I’ve often heard another objection that certainly has an emotional appeal. This objection is often put this way: “You mean Hitler is saved!?” It is hard for us humans to imagine that God doesn’t punish the human monsters of world history. My response is that we can’t imagine it because our notion of love is so very much smaller than God’s notion of live. I have no doubt that atrocities like the Holocaust, Stalin’s intentional starvation of millions of people to force them to accept collectivized agriculture, or the killing fields of Pol Pot’s Cambodia hurt and anger God. How can they not?

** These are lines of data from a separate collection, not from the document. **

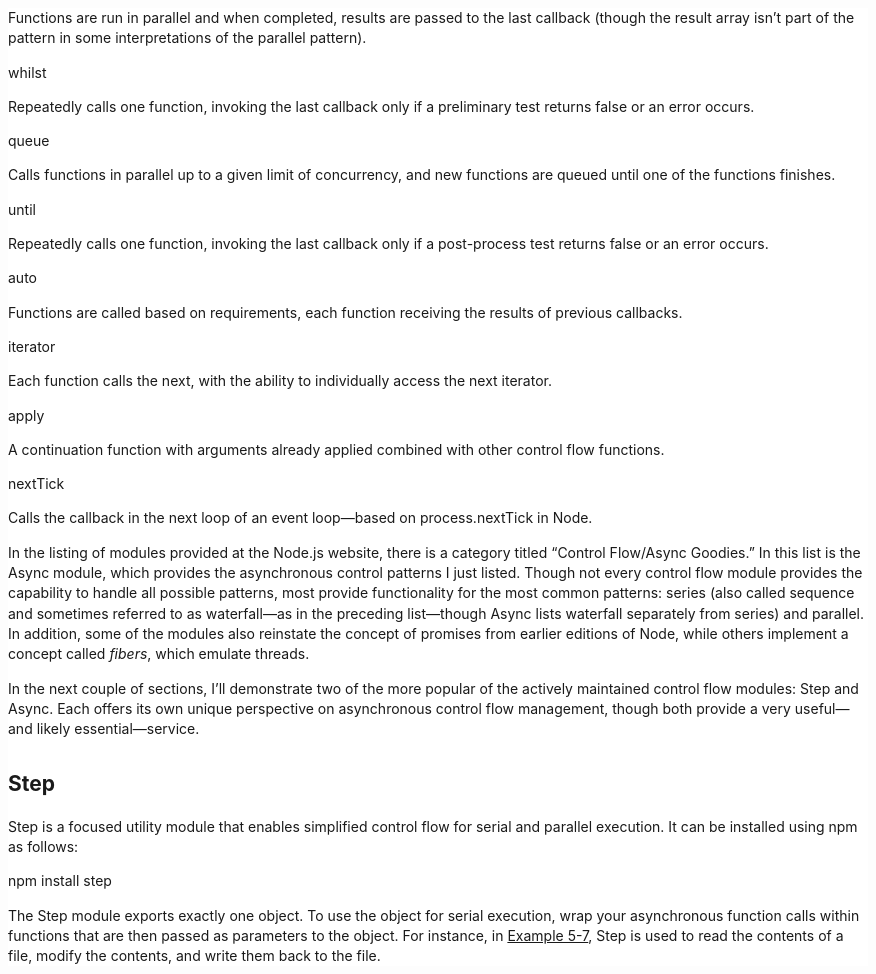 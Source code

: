 Functions are run in parallel and when completed, results are passed to the last callback (though the result array isn’t part of the pattern in some interpretations of the parallel pattern).

whilst

Repeatedly calls one function, invoking the last callback only if a preliminary test returns false or an error occurs.

queue

Calls functions in parallel up to a given limit of concurrency, and new functions are queued until one of the functions finishes.

until

Repeatedly calls one function, invoking the last callback only if a post-process test returns false or an error occurs.

auto

Functions are called based on requirements, each function receiving the results of previous callbacks.

iterator

Each function calls the next, with the ability to individually access the next iterator.

apply

A continuation function with arguments already applied combined with other control flow functions.

nextTick

Calls the callback in the next loop of an event loop—based on process.nextTick in Node.

In the listing of modules provided at the Node.js website, there is a category titled “Control Flow/Async Goodies.” In this list is the Async module, which provides the asynchronous control patterns I just listed. Though not every control flow module provides the capability to handle all possible patterns, most provide functionality for the most common patterns: series (also called sequence and sometimes referred to as waterfall—as in the preceding list—though Async lists waterfall separately from series) and parallel. In addition, some of the modules also reinstate the concept of promises from earlier editions of Node, while others implement a concept called *fibers*, which emulate threads.

In the next couple of sections, I’ll demonstrate two of the more popular of the actively maintained control flow modules: Step and Async. Each offers its own unique perspective on asynchronous control flow management, though both provide a very useful—and likely essential—service.

## Step

Step is a focused utility module that enables simplified control flow for serial and parallel execution. It can be installed using npm as follows:

npm install step

The Step module exports exactly one object. To use the object for serial execution, wrap your asynchronous function calls within functions that are then passed as parameters to the object. For instance, in [Example 5-7](\l), Step is used to read the contents of a file, modify the contents, and write them back to the file.
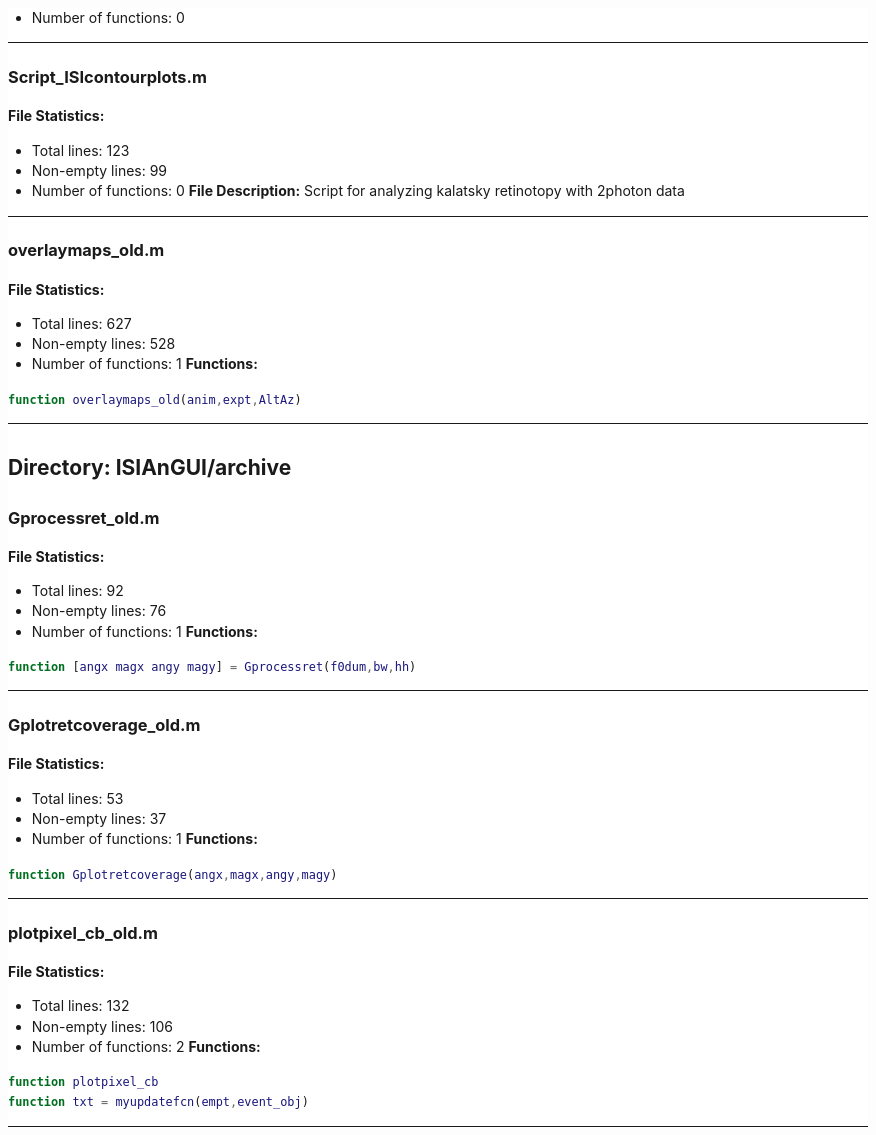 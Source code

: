 - Number of functions: 0
---
### Script_ISIcontourplots.m
**File Statistics:**
- Total lines: 123
- Non-empty lines: 99
- Number of functions: 0
**File Description:**
Script for analyzing kalatsky retinotopy with 2photon data
---
### overlaymaps_old.m
**File Statistics:**
- Total lines: 627
- Non-empty lines: 528
- Number of functions: 1
**Functions:**
```matlab
function overlaymaps_old(anim,expt,AltAz)
```
---

## Directory: ISIAnGUI/archive
### Gprocessret_old.m
**File Statistics:**
- Total lines: 92
- Non-empty lines: 76
- Number of functions: 1
**Functions:**
```matlab
function [angx magx angy magy] = Gprocessret(f0dum,bw,hh)
```
---
### Gplotretcoverage_old.m
**File Statistics:**
- Total lines: 53
- Non-empty lines: 37
- Number of functions: 1
**Functions:**
```matlab
function Gplotretcoverage(angx,magx,angy,magy)
```
---
### plotpixel_cb_old.m
**File Statistics:**
- Total lines: 132
- Non-empty lines: 106
- Number of functions: 2
**Functions:**
```matlab
function plotpixel_cb
function txt = myupdatefcn(empt,event_obj)
```
---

To our human way of thinking the hurt people inflict on other people must lead to punishment. That’s how our earthly systems of criminal law work. You commit a crime, you get punished. It’s a pure if/then system. But like I’ve already said here, God doesn’t operate with an if/then system.

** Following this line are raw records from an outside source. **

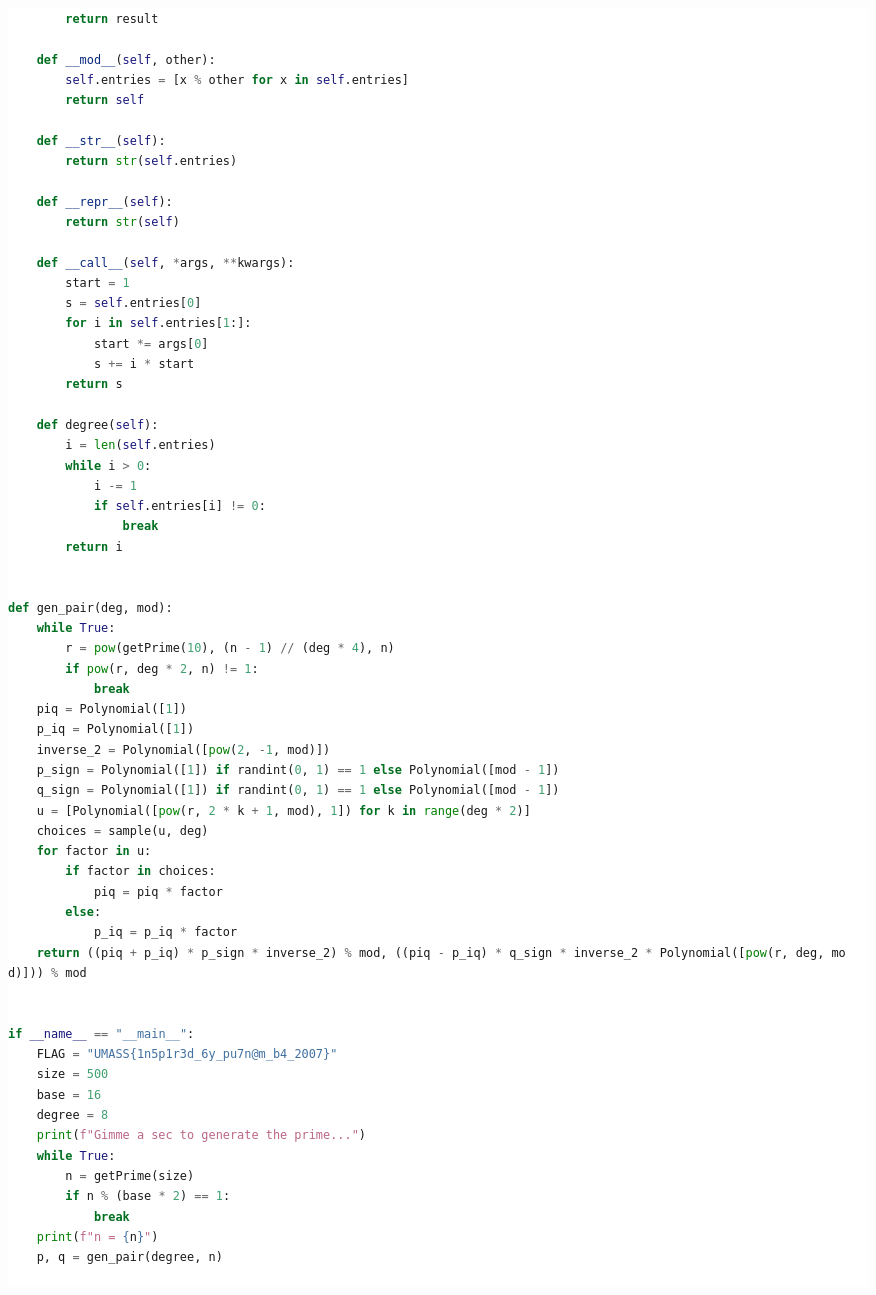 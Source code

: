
 ```python
        return result

    def __mod__(self, other):
        self.entries = [x % other for x in self.entries]
        return self

    def __str__(self):
        return str(self.entries)

    def __repr__(self):
        return str(self)

    def __call__(self, *args, **kwargs):
        start = 1
        s = self.entries[0]
        for i in self.entries[1:]:
            start *= args[0]
            s += i * start
        return s

    def degree(self):
        i = len(self.entries)
        while i > 0:
            i -= 1
            if self.entries[i] != 0:
                break
        return i


def gen_pair(deg, mod):
    while True:
        r = pow(getPrime(10), (n - 1) // (deg * 4), n)
        if pow(r, deg * 2, n) != 1:
            break
    piq = Polynomial([1])
    p_iq = Polynomial([1])
    inverse_2 = Polynomial([pow(2, -1, mod)])
    p_sign = Polynomial([1]) if randint(0, 1) == 1 else Polynomial([mod - 1])
    q_sign = Polynomial([1]) if randint(0, 1) == 1 else Polynomial([mod - 1])
    u = [Polynomial([pow(r, 2 * k + 1, mod), 1]) for k in range(deg * 2)]
    choices = sample(u, deg)
    for factor in u:
        if factor in choices:
            piq = piq * factor
        else:
            p_iq = p_iq * factor
    return ((piq + p_iq) * p_sign * inverse_2) % mod, ((piq - p_iq) * q_sign * inverse_2 * Polynomial([pow(r, deg, mod)])) % mod


if __name__ == "__main__":
    FLAG = "UMASS{1n5p1r3d_6y_pu7n@m_b4_2007}"
    size = 500
    base = 16
    degree = 8
    print(f"Gimme a sec to generate the prime...")
    while True:
        n = getPrime(size)
        if n % (base * 2) == 1:
            break
    print(f"n = {n}")
    p, q = gen_pair(degree, n)
    
```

Do the souls of monsters like Hitler, Stalin, Pol Pot, and so many others face some sort of divine disapproval after death? I don’t know. Maybe they do. What I do know is that those souls are not damned to an agonizing eternity in hell. I’m fond of a statement I’ve seen attributed to Pope Paul VI: “I believe that there is a hell, but I’m not sure there’s anyone in it,” but I go a step farther. I don’t’ believe that there even is a hell. A God who is love, and God is love, would never create anything like the hell of the traditional Christian imagination. Yes, I know there are references to something like hell in the Bible, especially in the Gospel of Matthew. OK. That was Matthew’s idea. It doesn’t have to be ours. Some say that the scorn of others in heaven and a new awareness of just how evil than had been in their lives is the punishment human monsters get. Maybe so, though we don’t and really can’t know what heaven is like. I do know this. God’s love of humanity is so infinitely greater than ours that no one is damned for all eternity the way Christianity has always said many people are.

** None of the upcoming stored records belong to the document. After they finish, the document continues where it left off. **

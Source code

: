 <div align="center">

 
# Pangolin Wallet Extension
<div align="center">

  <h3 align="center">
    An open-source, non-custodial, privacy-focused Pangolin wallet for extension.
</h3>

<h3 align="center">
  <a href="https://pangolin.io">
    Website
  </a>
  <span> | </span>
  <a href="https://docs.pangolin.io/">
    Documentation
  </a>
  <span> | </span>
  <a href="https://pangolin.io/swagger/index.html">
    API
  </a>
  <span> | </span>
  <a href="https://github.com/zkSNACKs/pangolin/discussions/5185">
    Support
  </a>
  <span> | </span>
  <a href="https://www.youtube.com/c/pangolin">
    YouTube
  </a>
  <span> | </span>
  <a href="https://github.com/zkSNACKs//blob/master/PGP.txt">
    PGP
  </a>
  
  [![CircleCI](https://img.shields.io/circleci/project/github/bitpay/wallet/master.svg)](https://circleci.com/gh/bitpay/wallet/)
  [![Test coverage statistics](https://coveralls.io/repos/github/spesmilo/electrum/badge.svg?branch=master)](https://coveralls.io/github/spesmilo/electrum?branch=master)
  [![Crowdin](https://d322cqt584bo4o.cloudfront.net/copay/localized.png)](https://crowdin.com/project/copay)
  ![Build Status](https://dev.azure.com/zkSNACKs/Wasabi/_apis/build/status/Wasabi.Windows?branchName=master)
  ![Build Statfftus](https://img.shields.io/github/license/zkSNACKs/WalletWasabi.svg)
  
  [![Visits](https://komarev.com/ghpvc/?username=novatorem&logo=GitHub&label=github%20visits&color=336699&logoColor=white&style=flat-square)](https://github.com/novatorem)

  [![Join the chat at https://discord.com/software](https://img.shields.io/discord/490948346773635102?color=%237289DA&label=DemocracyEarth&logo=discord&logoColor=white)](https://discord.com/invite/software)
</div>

So God’s grace is absolutely without condition, and the salvation that flows from that grace too is absolutely without condition. They have to be because they flow from God’s love which is so vast we can’t really comprehend it. Moreover, if grace is conditional it isn’t grace. The hoary Christian notion that we must somehow earn salvation is nothing but a projection of human ways onto God where they don’t belong. So let’s stop projection shall we? Let’s let God be God. Let’s stop reducing God to a human being writ large. Yes, it’s hard for most of us to get our heads around unconditional salvation. It’s hard because unconditional salvation so far transcends our human notions of salvation. But then God vastly transcends any human conception of God. If we will stop reducing God to the human we may actually come closer to God then we have ever been. May it be so.



[1] Many people in the more progressive Christian traditions like my own United Church of Christ like the work of the Jesus Seminar, a contemporary group of scholars seeking the historical Jesus behind the Gospels. Fans of the Jesus Seminar don’t like hearing it, but that group is essentially as open to Schweitzer’s criticism as were the nineteenth century writers Schweitzer criticized.

[2] For a fuller discussion of this concept see Chapter 9, “The Meaning of the Cross: The Demonstration of God’s Solidarity,” in my book Liberating the Bible, Overcoming Obstacles to Faith in the New Millennium, Revised Edition, available in paperback and electronic form from amazon.com.